►

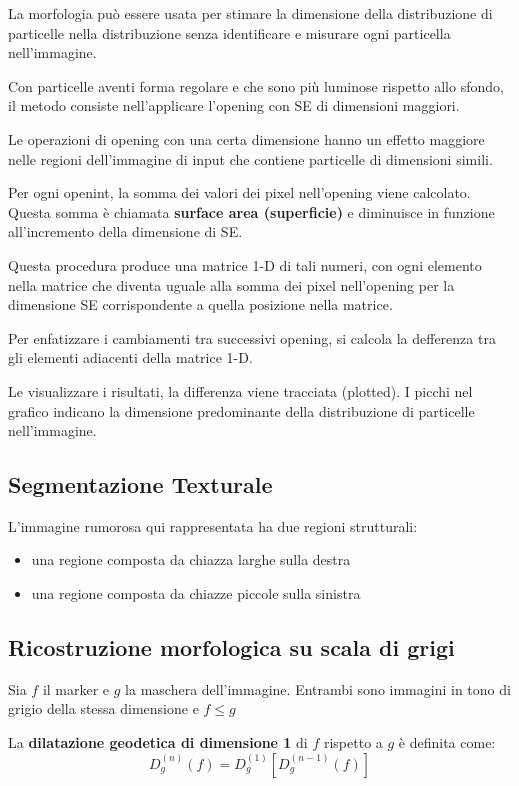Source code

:La morfologia può essere usata per stimare la dimensione della distribuzione di particelle nella distribuzione senza identificare e misurare ogni particella nell'immagine.

Con particelle aventi forma regolare e che sono più luminose rispetto allo sfondo, il metodo consiste nell'applicare l'opening con SE di dimensioni maggiori.

Le operazioni di opening con una certa dimensione hanno un effetto maggiore nelle regioni dell'immagine di input che contiene particelle di dimensioni simili.

Per ogni openint, la somma dei valori dei pixel nell'opening viene calcolato. Questa somma è chiamata \textbf{surface area (superficie)} e diminuisce in funzione all'incremento della dimensione di SE.

Questa procedura produce una matrice 1-D di tali numeri, con ogni elemento nella matrice che diventa uguale alla somma dei pixel nell'opening per la dimensione SE corrispondente a quella posizione nella matrice.

Per enfatizzare i cambiamenti tra successivi opening, si calcola la defferenza tra gli elementi adiacenti della matrice 1-D.

Le visualizzare i risultati, la differenza viene tracciata (plotted). I picchi nel grafico indicano la dimensione predominante della distribuzione di particelle nell'immagine.

\subsection{Segmentazione Texturale}
L'immagine rumorosa qui rappresentata ha due regioni strutturali:
\begin{itemize}
	\item una regione composta da chiazza larghe sulla destra
	\item una regione composta da chiazze piccole sulla sinistra
\end{itemize}

\subsection{Ricostruzione morfologica su scala di grigi}
Sia $f$ il marker e $g$ la maschera dell'immagine. Entrambi sono immagini in tono di grigio della stessa dimensione e $f \leq g$

La \textbf{dilatazione geodetica di dimensione 1} di $f$ rispetto a $g$ è definita come:
$$
D_{g}^{(n)}(f) = D_{g}^{(1)}[D_{g}^{(n-1)}(f)]
$$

◄

Work instructions: Each line in the entries above that includes the string "subsection" should be extracted.

Response to the task:
\subsection{Segmentazione Texturale}
\subsection{Ricostruzione morfologica su scala di grigi}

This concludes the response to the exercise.